• _Try it_:
This exercise calls for every record to be set down exactly.

[Input material — start]

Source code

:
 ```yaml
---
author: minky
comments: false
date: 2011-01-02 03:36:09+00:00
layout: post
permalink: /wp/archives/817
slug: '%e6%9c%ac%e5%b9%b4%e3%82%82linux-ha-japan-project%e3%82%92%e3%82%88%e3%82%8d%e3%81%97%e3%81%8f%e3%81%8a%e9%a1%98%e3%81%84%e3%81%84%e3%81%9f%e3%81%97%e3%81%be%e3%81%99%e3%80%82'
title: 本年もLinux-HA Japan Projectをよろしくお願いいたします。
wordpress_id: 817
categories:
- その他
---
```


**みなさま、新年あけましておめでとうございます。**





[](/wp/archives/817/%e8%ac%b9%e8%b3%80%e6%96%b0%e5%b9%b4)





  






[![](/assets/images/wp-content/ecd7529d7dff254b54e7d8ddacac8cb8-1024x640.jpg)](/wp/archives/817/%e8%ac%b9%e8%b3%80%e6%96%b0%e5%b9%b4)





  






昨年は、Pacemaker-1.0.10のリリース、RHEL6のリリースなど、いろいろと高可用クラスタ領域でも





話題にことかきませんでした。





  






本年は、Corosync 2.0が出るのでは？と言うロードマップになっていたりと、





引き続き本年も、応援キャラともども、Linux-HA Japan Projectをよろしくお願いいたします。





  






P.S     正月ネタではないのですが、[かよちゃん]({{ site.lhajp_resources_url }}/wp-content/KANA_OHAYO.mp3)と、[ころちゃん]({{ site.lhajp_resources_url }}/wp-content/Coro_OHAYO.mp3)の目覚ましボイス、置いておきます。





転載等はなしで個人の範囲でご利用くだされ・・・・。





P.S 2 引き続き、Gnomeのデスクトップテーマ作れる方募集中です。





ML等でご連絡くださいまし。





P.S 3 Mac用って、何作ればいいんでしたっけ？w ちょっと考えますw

[Input material — finish]

• _Task output_:
Source code

:
 ```yaml
---
author: minky
comments: false
date: 2011-01-02 03:36:09+00:00
layout: post
permalink: /wp/archives/817
slug: '%e6%9c%ac%e5%b9%b4%e3%82%82linux-ha-japan-project%e3%82%92%e3%82%88%e3%82%8d%e3%81%97%e3%81%8f%e3%81%8a%e9%a1%98%e3%81%84%e3%81%84%e3%81%9f%e3%81%97%e3%81%be%e3%81%99%e3%80%82'
title: 本年もLinux-HA Japan Projectをよろしくお願いいたします。
wordpress_id: 817
categories:
- その他
---
```


**みなさま、新年あけましておめでとうございます。**





[](/wp/archives/817/%e8%ac%b9%e8%b3%80%e6%96%b0%e5%b9%b4)





  






[![](/assets/images/wp-content/ecd7529d7dff254b54e7d8ddacac8cb8-1024x640.jpg)](/wp/archives/817/%e8%ac%b9%e8%b3%80%e6%96%b0%e5%b9%b4)





  






昨年は、Pacemaker-1.0.10のリリース、RHEL6のリリースなど、いろいろと高可用クラスタ領域でも





話題にことかきませんでした。





  






本年は、Corosync 2.0が出るのでは？と言うロードマップになっていたりと、





引き続き本年も、応援キャラともども、Linux-HA Japan Projectをよろしくお願いいたします。





  






P.S     正月ネタではないのですが、[かよちゃん]({{ site.lhajp_resources_url }}/wp-content/KANA_OHAYO.mp3)と、[ころちゃん]({{ site.lhajp_resources_url }}/wp-content/Coro_OHAYO.mp3)の目覚ましボイス、置いておきます。





転載等はなしで個人の範囲でご利用くだされ・・・・。





P.S 2 引き続き、Gnomeのデスクトップテーマ作れる方募集中です。





ML等でご連絡くださいまし。





P.S 3 Mac用って、何作ればいいんでしたっけ？w ちょっと考えますw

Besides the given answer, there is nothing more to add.